About this task
Repeat exactly, and only, the lines below starting at the line that contains "Long-term memory (LTM): This" and ending at the line that contains "Explicit / declarative", inclusive of both.

[Collection entries]
------------------------------------------------------------
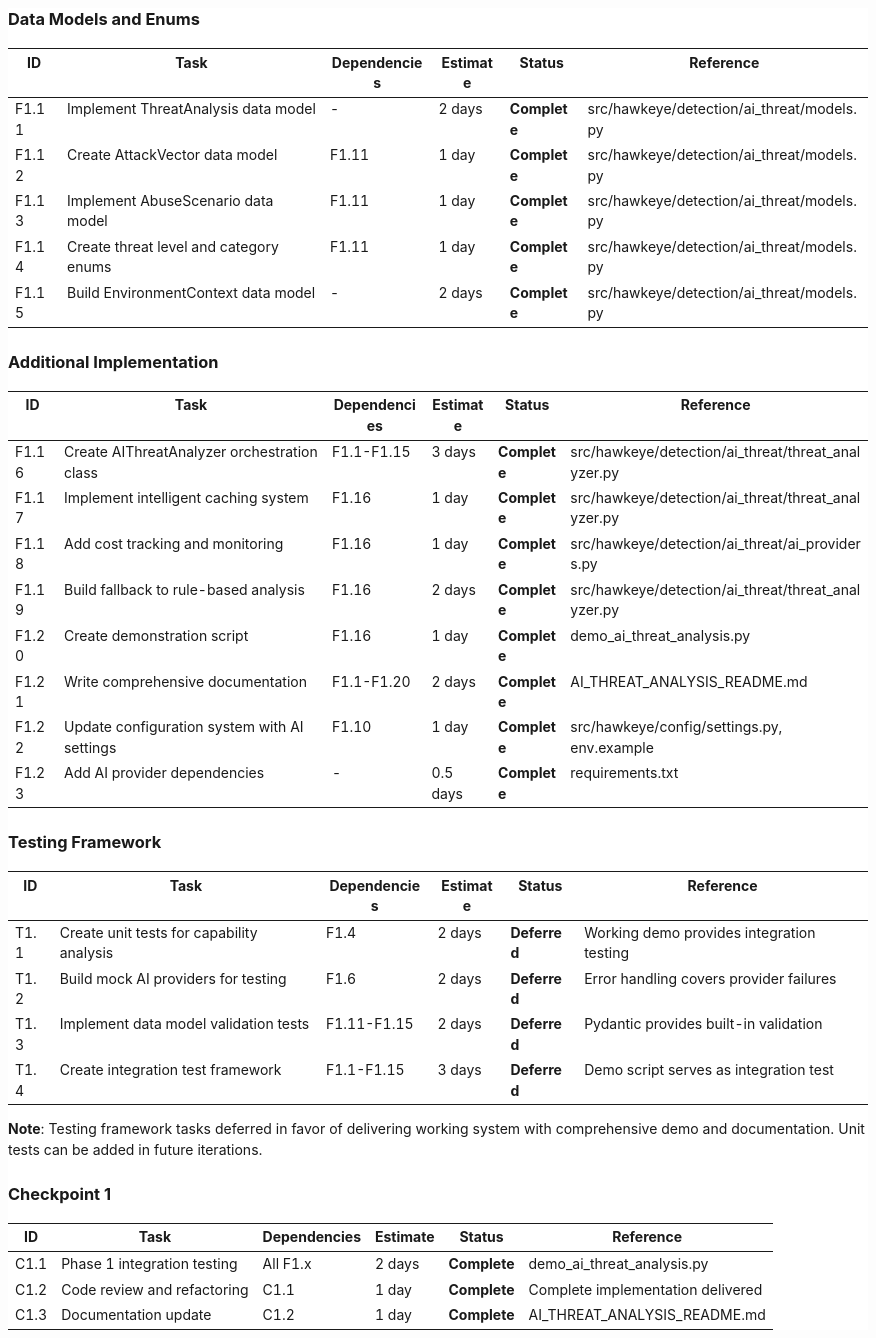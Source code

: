 ### Data Models and Enums

| ID | Task | Dependencies | Estimate | Status | Reference |
|----|------|-------------|----------|--------|-----------|
| F1.11 | Implement ThreatAnalysis data model | - | 2 days | **Complete** | src/hawkeye/detection/ai_threat/models.py |
| F1.12 | Create AttackVector data model | F1.11 | 1 day | **Complete** | src/hawkeye/detection/ai_threat/models.py |
| F1.13 | Implement AbuseScenario data model | F1.11 | 1 day | **Complete** | src/hawkeye/detection/ai_threat/models.py |
| F1.14 | Create threat level and category enums | F1.11 | 1 day | **Complete** | src/hawkeye/detection/ai_threat/models.py |
| F1.15 | Build EnvironmentContext data model | - | 2 days | **Complete** | src/hawkeye/detection/ai_threat/models.py |

### Additional Implementation

| ID | Task | Dependencies | Estimate | Status | Reference |
|----|------|-------------|----------|--------|-----------|
| F1.16 | Create AIThreatAnalyzer orchestration class | F1.1-F1.15 | 3 days | **Complete** | src/hawkeye/detection/ai_threat/threat_analyzer.py |
| F1.17 | Implement intelligent caching system | F1.16 | 1 day | **Complete** | src/hawkeye/detection/ai_threat/threat_analyzer.py |
| F1.18 | Add cost tracking and monitoring | F1.16 | 1 day | **Complete** | src/hawkeye/detection/ai_threat/ai_providers.py |
| F1.19 | Build fallback to rule-based analysis | F1.16 | 2 days | **Complete** | src/hawkeye/detection/ai_threat/threat_analyzer.py |
| F1.20 | Create demonstration script | F1.16 | 1 day | **Complete** | demo_ai_threat_analysis.py |
| F1.21 | Write comprehensive documentation | F1.1-F1.20 | 2 days | **Complete** | AI_THREAT_ANALYSIS_README.md |
| F1.22 | Update configuration system with AI settings | F1.10 | 1 day | **Complete** | src/hawkeye/config/settings.py, env.example |
| F1.23 | Add AI provider dependencies | - | 0.5 days | **Complete** | requirements.txt |

### Testing Framework

| ID | Task | Dependencies | Estimate | Status | Reference |
|----|------|-------------|----------|--------|-----------|
| T1.1 | Create unit tests for capability analysis | F1.4 | 2 days | **Deferred** | Working demo provides integration testing |
| T1.2 | Build mock AI providers for testing | F1.6 | 2 days | **Deferred** | Error handling covers provider failures |
| T1.3 | Implement data model validation tests | F1.11-F1.15 | 2 days | **Deferred** | Pydantic provides built-in validation |
| T1.4 | Create integration test framework | F1.1-F1.15 | 3 days | **Deferred** | Demo script serves as integration test |

**Note**: Testing framework tasks deferred in favor of delivering working system with comprehensive demo and documentation. Unit tests can be added in future iterations.

### Checkpoint 1

| ID | Task | Dependencies | Estimate | Status | Reference |
|----|------|-------------|----------|--------|-----------|
| C1.1 | Phase 1 integration testing | All F1.x | 2 days | **Complete** | demo_ai_threat_analysis.py |
| C1.2 | Code review and refactoring | C1.1 | 1 day | **Complete** | Complete implementation delivered |
| C1.3 | Documentation update | C1.2 | 1 day | **Complete** | AI_THREAT_ANALYSIS_README.md |
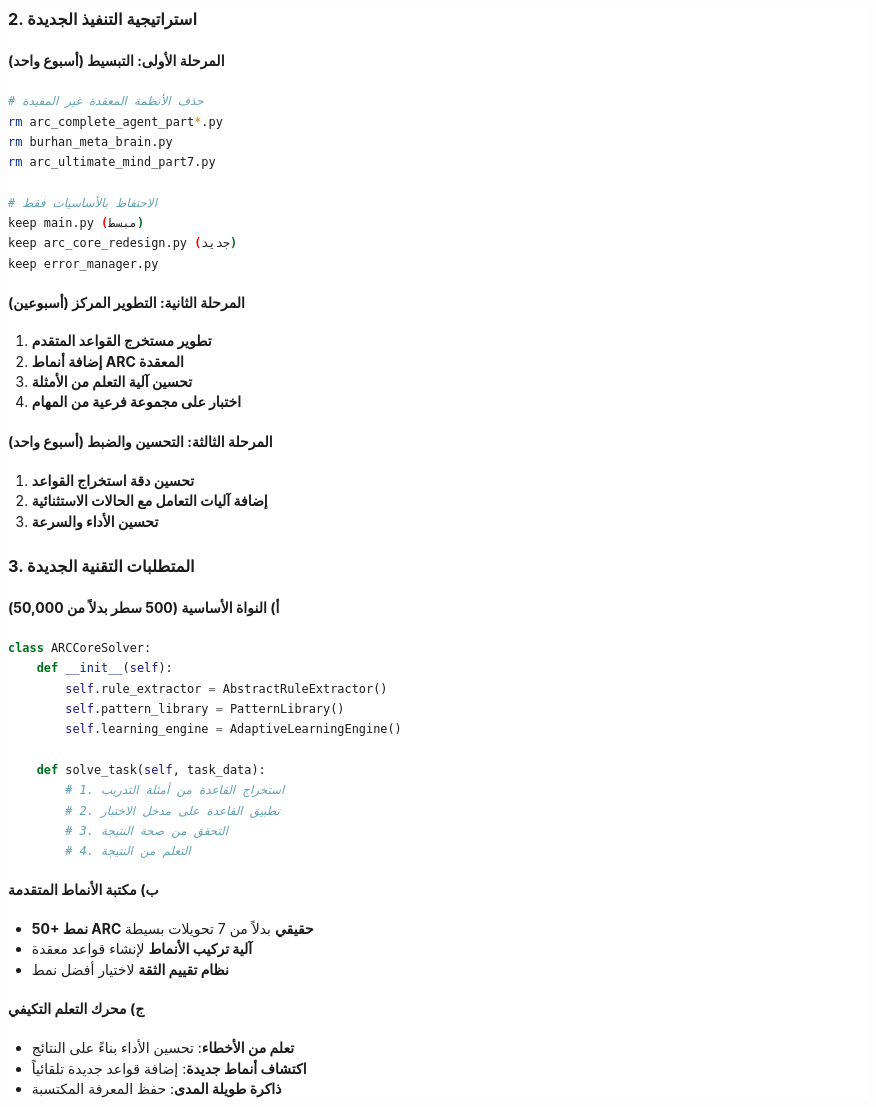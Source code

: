 ### 2. **استراتيجية التنفيذ الجديدة**

#### المرحلة الأولى: التبسيط (أسبوع واحد)
```bash
# حذف الأنظمة المعقدة غير المفيدة
rm arc_complete_agent_part*.py
rm burhan_meta_brain.py
rm arc_ultimate_mind_part7.py

# الاحتفاظ بالأساسيات فقط
keep main.py (مبسط)
keep arc_core_redesign.py (جديد)
keep error_manager.py
```

#### المرحلة الثانية: التطوير المركز (أسبوعين)
1. **تطوير مستخرج القواعد المتقدم**
2. **إضافة أنماط ARC المعقدة**
3. **تحسين آلية التعلم من الأمثلة**
4. **اختبار على مجموعة فرعية من المهام**

#### المرحلة الثالثة: التحسين والضبط (أسبوع واحد)
1. **تحسين دقة استخراج القواعد**
2. **إضافة آليات التعامل مع الحالات الاستثنائية**
3. **تحسين الأداء والسرعة**

### 3. **المتطلبات التقنية الجديدة**

#### أ) **النواة الأساسية** (500 سطر بدلاً من 50,000)
```python
class ARCCoreSolver:
    def __init__(self):
        self.rule_extractor = AbstractRuleExtractor()
        self.pattern_library = PatternLibrary()
        self.learning_engine = AdaptiveLearningEngine()
    
    def solve_task(self, task_data):
        # 1. استخراج القاعدة من أمثلة التدريب
        # 2. تطبيق القاعدة على مدخل الاختبار
        # 3. التحقق من صحة النتيجة
        # 4. التعلم من النتيجة
```

#### ب) **مكتبة الأنماط المتقدمة**
- **50+ نمط ARC حقيقي** بدلاً من 7 تحويلات بسيطة
- **آلية تركيب الأنماط** لإنشاء قواعد معقدة
- **نظام تقييم الثقة** لاختيار أفضل نمط

#### ج) **محرك التعلم التكيفي**
- **تعلم من الأخطاء**: تحسين الأداء بناءً على النتائج
- **اكتشاف أنماط جديدة**: إضافة قواعد جديدة تلقائياً
- **ذاكرة طويلة المدى**: حفظ المعرفة المكتسبة
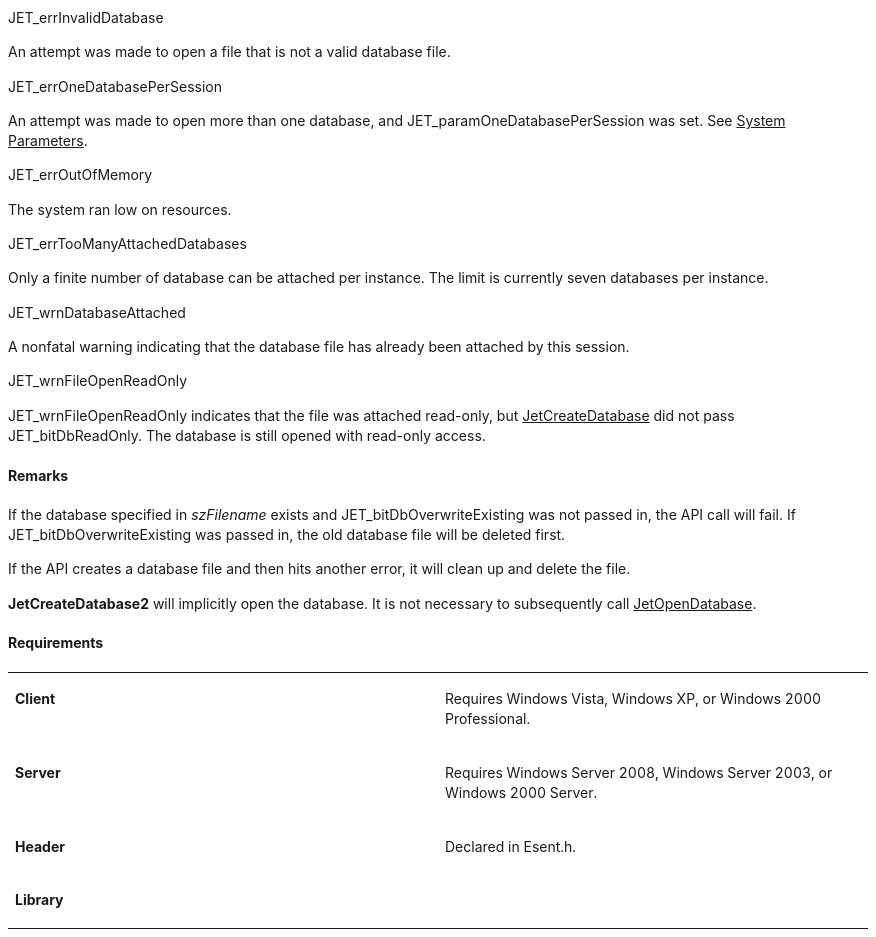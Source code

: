 <td><p>JET_errInvalidDatabase</p></td>
<td><p>An attempt was made to open a file that is not a valid database file.</p></td>
</tr>
<tr class="odd">
<td><p>JET_errOneDatabasePerSession</p></td>
<td><p>An attempt was made to open more than one database, and JET_paramOneDatabasePerSession was set. See <a href="gg294139(v=exchg.10).md">System Parameters</a>.</p></td>
</tr>
<tr class="even">
<td><p>JET_errOutOfMemory</p></td>
<td><p>The system ran low on resources.</p></td>
</tr>
<tr class="odd">
<td><p>JET_errTooManyAttachedDatabases</p></td>
<td><p>Only a finite number of database can be attached per instance. The limit is currently seven databases per instance.</p></td>
</tr>
<tr class="even">
<td><p>JET_wrnDatabaseAttached</p></td>
<td><p>A nonfatal warning indicating that the database file has already been attached by this session.</p></td>
</tr>
<tr class="odd">
<td><p>JET_wrnFileOpenReadOnly</p></td>
<td><p>JET_wrnFileOpenReadOnly indicates that the file was attached read-only, but <a href="gg269212(v=exchg.10).md">JetCreateDatabase</a> did not pass JET_bitDbReadOnly. The database is still opened with read-only access.</p></td>
</tr>
</tbody>
</table>


#### Remarks

If the database specified in *szFilename* exists and JET_bitDbOverwriteExisting was not passed in, the API call will fail. If JET_bitDbOverwriteExisting was passed in, the old database file will be deleted first.

If the API creates a database file and then hits another error, it will clean up and delete the file.

**JetCreateDatabase2** will implicitly open the database. It is not necessary to subsequently call [JetOpenDatabase](./jetopendatabase-function.md).

#### Requirements

<table>
<colgroup>
<col style="width: 50%" />
<col style="width: 50%" />
</colgroup>
<tbody>
<tr class="odd">
<td><p><strong>Client</strong></p></td>
<td><p>Requires Windows Vista, Windows XP, or Windows 2000 Professional.</p></td>
</tr>
<tr class="even">
<td><p><strong>Server</strong></p></td>
<td><p>Requires Windows Server 2008, Windows Server 2003, or Windows 2000 Server.</p></td>
</tr>
<tr class="odd">
<td><p><strong>Header</strong></p></td>
<td><p>Declared in Esent.h.</p></td>
</tr>
<tr class="even">
<td><p><strong>Library</strong></p></td>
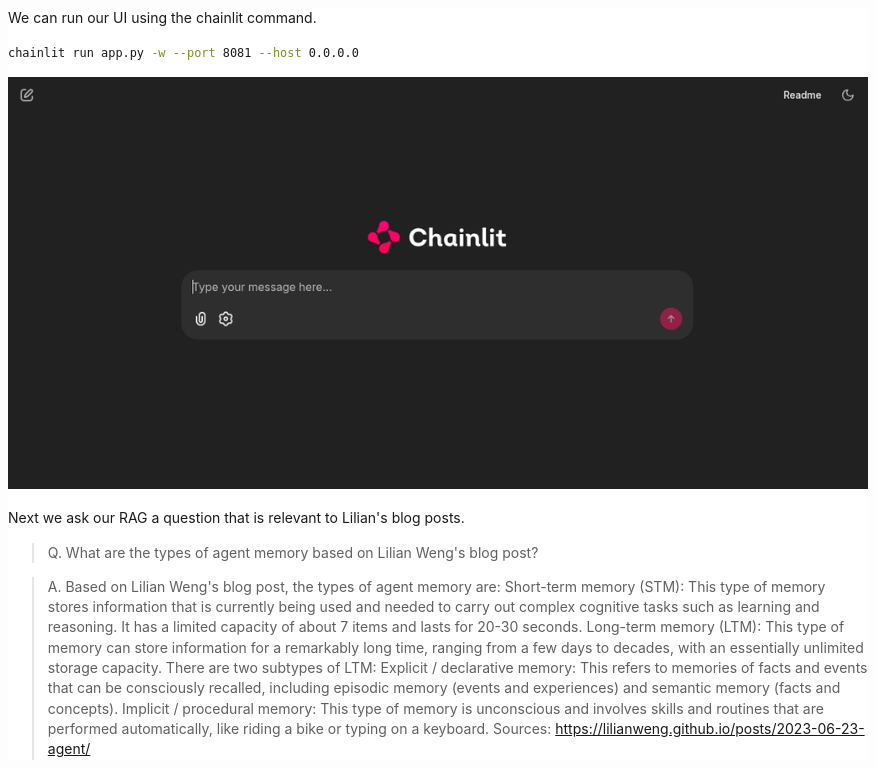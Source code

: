 We can run our UI using the chainlit command.

```bash
chainlit run app.py -w --port 8081 --host 0.0.0.0
```

![images/2-chainlit.png](images/2-chainlit.png)

Next we ask our RAG a question that is relevant to Lilian's blog posts.

> Q. What are the types of agent memory based on Lilian Weng's blog post?

> A. Based on Lilian Weng's blog post, the types of agent memory are:
    Short-term memory (STM): This type of memory stores information that is currently being used and needed to carry out complex cognitive tasks such as learning and reasoning. It has a limited capacity of about 7 items and lasts for 20-30 seconds.
    Long-term memory (LTM): This type of memory can store information for a remarkably long time, ranging from a few days to decades, with an essentially unlimited storage capacity. There are two subtypes of LTM:
    Explicit / declarative memory: This refers to memories of facts and events that can be consciously recalled, including episodic memory (events and experiences) and semantic memory (facts and concepts).
    Implicit / procedural memory: This type of memory is unconscious and involves skills and routines that are performed automatically, like riding a bike or typing on a keyboard.
    Sources:
    https://lilianweng.github.io/posts/2023-06-23-agent/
------------------------------------------------------------
Answer box
    Long-term memory (LTM): This type of memory can store information for a remarkably long time, ranging from a few days to decades, with an essentially unlimited storage capacity. There are two subtypes of LTM:
    Explicit / declarative memory: This refers to memories of facts and events that can be consciously recalled, including episodic memory (events and experiences) and semantic memory (facts and concepts).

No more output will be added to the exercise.